• Directions for this task: Give the data below again exactly as it stands. Omit the pictures.
_ _ _
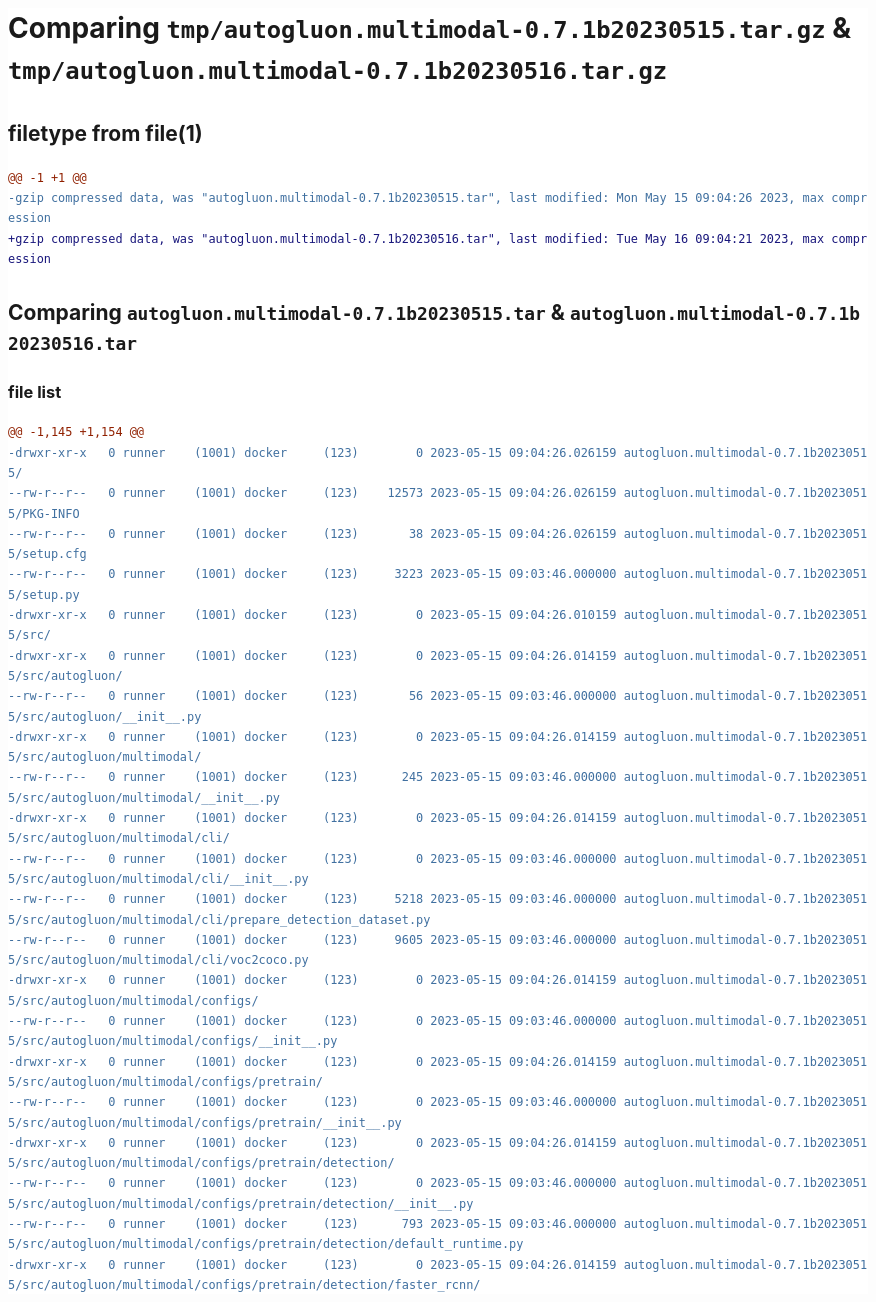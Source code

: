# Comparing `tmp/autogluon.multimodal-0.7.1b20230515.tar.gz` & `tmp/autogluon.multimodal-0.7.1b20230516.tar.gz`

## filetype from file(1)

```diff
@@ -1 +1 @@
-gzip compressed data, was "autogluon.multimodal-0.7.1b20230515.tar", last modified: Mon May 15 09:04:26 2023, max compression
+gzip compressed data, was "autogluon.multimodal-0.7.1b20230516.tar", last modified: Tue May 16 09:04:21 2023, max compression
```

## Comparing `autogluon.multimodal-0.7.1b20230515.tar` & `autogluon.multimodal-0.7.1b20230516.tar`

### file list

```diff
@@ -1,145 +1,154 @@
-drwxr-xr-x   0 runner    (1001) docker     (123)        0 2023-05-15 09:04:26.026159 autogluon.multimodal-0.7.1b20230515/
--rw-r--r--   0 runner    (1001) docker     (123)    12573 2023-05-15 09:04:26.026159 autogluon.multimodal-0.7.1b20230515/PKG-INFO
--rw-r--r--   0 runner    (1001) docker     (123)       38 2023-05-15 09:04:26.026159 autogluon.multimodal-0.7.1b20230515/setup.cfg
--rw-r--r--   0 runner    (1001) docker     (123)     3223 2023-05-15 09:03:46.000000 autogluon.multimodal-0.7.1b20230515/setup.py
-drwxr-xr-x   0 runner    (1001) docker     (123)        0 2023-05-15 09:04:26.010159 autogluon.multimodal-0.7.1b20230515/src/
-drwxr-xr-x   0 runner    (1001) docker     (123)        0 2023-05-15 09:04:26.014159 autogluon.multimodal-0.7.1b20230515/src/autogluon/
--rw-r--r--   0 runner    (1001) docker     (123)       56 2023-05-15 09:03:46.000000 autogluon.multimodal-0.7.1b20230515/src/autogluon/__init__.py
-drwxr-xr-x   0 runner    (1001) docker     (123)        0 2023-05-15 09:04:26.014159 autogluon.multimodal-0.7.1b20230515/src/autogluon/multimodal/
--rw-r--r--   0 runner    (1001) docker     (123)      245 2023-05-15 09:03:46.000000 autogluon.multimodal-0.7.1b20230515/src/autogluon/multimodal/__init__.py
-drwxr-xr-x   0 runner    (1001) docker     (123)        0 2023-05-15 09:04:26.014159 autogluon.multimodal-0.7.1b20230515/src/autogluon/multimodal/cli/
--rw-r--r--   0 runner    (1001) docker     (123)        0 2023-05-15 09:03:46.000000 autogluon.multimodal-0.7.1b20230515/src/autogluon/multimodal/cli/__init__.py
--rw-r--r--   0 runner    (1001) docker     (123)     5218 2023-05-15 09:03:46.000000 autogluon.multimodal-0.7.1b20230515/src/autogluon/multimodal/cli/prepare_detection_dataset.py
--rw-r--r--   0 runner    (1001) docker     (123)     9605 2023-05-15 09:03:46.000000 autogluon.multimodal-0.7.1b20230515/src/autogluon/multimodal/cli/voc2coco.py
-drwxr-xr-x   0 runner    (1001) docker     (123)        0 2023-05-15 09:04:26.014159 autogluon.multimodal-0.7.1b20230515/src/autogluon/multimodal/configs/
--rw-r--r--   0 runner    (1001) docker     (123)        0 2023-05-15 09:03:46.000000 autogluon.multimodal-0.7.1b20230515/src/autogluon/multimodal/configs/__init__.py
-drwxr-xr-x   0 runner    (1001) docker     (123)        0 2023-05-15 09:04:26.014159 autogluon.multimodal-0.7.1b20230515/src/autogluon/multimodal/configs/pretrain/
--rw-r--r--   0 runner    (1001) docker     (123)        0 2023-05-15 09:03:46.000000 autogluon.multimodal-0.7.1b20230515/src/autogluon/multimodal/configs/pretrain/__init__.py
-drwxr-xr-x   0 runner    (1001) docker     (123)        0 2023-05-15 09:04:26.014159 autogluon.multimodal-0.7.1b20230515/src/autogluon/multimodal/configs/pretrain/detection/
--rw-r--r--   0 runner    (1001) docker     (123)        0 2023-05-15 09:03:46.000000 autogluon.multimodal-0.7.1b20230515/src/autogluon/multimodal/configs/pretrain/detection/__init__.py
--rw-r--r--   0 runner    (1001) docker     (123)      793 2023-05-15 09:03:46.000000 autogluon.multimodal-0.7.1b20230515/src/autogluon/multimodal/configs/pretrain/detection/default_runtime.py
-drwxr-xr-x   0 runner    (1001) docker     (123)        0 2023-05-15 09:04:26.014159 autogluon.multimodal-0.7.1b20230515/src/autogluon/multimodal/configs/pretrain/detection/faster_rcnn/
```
_ _ _
• Answer below:
Source code

:# Comparing `tmp/autogluon.multimodal-0.7.1b20230515.tar.gz` & `tmp/autogluon.multimodal-0.7.1b20230516.tar.gz`

## filetype from file(1)

```diff
@@ -1 +1 @@
-gzip compressed data, was "autogluon.multimodal-0.7.1b20230515.tar", last modified: Mon May 15 09:04:26 2023, max compression
+gzip compressed data, was "autogluon.multimodal-0.7.1b20230516.tar", last modified: Tue May 16 09:04:21 2023, max compression
```

## Comparing `autogluon.multimodal-0.7.1b20230515.tar` & `autogluon.multimodal-0.7.1b20230516.tar`

### file list

```diff
@@ -1,145 +1,154 @@
-drwxr-xr-x   0 runner    (1001) docker     (123)        0 2023-05-15 09:04:26.026159 autogluon.multimodal-0.7.1b20230515/
--rw-r--r--   0 runner    (1001) docker     (123)    12573 2023-05-15 09:04:26.026159 autogluon.multimodal-0.7.1b20230515/PKG-INFO
--rw-r--r--   0 runner    (1001) docker     (123)       38 2023-05-15 09:04:26.026159 autogluon.multimodal-0.7.1b20230515/setup.cfg
--rw-r--r--   0 runner    (1001) docker     (123)     3223 2023-05-15 09:03:46.000000 autogluon.multimodal-0.7.1b20230515/setup.py
-drwxr-xr-x   0 runner    (1001) docker     (123)        0 2023-05-15 09:04:26.010159 autogluon.multimodal-0.7.1b20230515/src/
-drwxr-xr-x   0 runner    (1001) docker     (123)        0 2023-05-15 09:04:26.014159 autogluon.multimodal-0.7.1b20230515/src/autogluon/
--rw-r--r--   0 runner    (1001) docker     (123)       56 2023-05-15 09:03:46.000000 autogluon.multimodal-0.7.1b20230515/src/autogluon/__init__.py
-drwxr-xr-x   0 runner    (1001) docker     (123)        0 2023-05-15 09:04:26.014159 autogluon.multimodal-0.7.1b20230515/src/autogluon/multimodal/
--rw-r--r--   0 runner    (1001) docker     (123)      245 2023-05-15 09:03:46.000000 autogluon.multimodal-0.7.1b20230515/src/autogluon/multimodal/__init__.py
-drwxr-xr-x   0 runner    (1001) docker     (123)        0 2023-05-15 09:04:26.014159 autogluon.multimodal-0.7.1b20230515/src/autogluon/multimodal/cli/
--rw-r--r--   0 runner    (1001) docker     (123)        0 2023-05-15 09:03:46.000000 autogluon.multimodal-0.7.1b20230515/src/autogluon/multimodal/cli/__init__.py
--rw-r--r--   0 runner    (1001) docker     (123)     5218 2023-05-15 09:03:46.000000 autogluon.multimodal-0.7.1b20230515/src/autogluon/multimodal/cli/prepare_detection_dataset.py
--rw-r--r--   0 runner    (1001) docker     (123)     9605 2023-05-15 09:03:46.000000 autogluon.multimodal-0.7.1b20230515/src/autogluon/multimodal/cli/voc2coco.py
-drwxr-xr-x   0 runner    (1001) docker     (123)        0 2023-05-15 09:04:26.014159 autogluon.multimodal-0.7.1b20230515/src/autogluon/multimodal/configs/
--rw-r--r--   0 runner    (1001) docker     (123)        0 2023-05-15 09:03:46.000000 autogluon.multimodal-0.7.1b20230515/src/autogluon/multimodal/configs/__init__.py
-drwxr-xr-x   0 runner    (1001) docker     (123)        0 2023-05-15 09:04:26.014159 autogluon.multimodal-0.7.1b20230515/src/autogluon/multimodal/configs/pretrain/
--rw-r--r--   0 runner    (1001) docker     (123)        0 2023-05-15 09:03:46.000000 autogluon.multimodal-0.7.1b20230515/src/autogluon/multimodal/configs/pretrain/__init__.py
-drwxr-xr-x   0 runner    (1001) docker     (123)        0 2023-05-15 09:04:26.014159 autogluon.multimodal-0.7.1b20230515/src/autogluon/multimodal/configs/pretrain/detection/
--rw-r--r--   0 runner    (1001) docker     (123)        0 2023-05-15 09:03:46.000000 autogluon.multimodal-0.7.1b20230515/src/autogluon/multimodal/configs/pretrain/detection/__init__.py
--rw-r--r--   0 runner    (1001) docker     (123)      793 2023-05-15 09:03:46.000000 autogluon.multimodal-0.7.1b20230515/src/autogluon/multimodal/configs/pretrain/detection/default_runtime.py
-drwxr-xr-x   0 runner    (1001) docker     (123)        0 2023-05-15 09:04:26.014159 autogluon.multimodal-0.7.1b20230515/src/autogluon/multimodal/configs/pretrain/detection/faster_rcnn/
```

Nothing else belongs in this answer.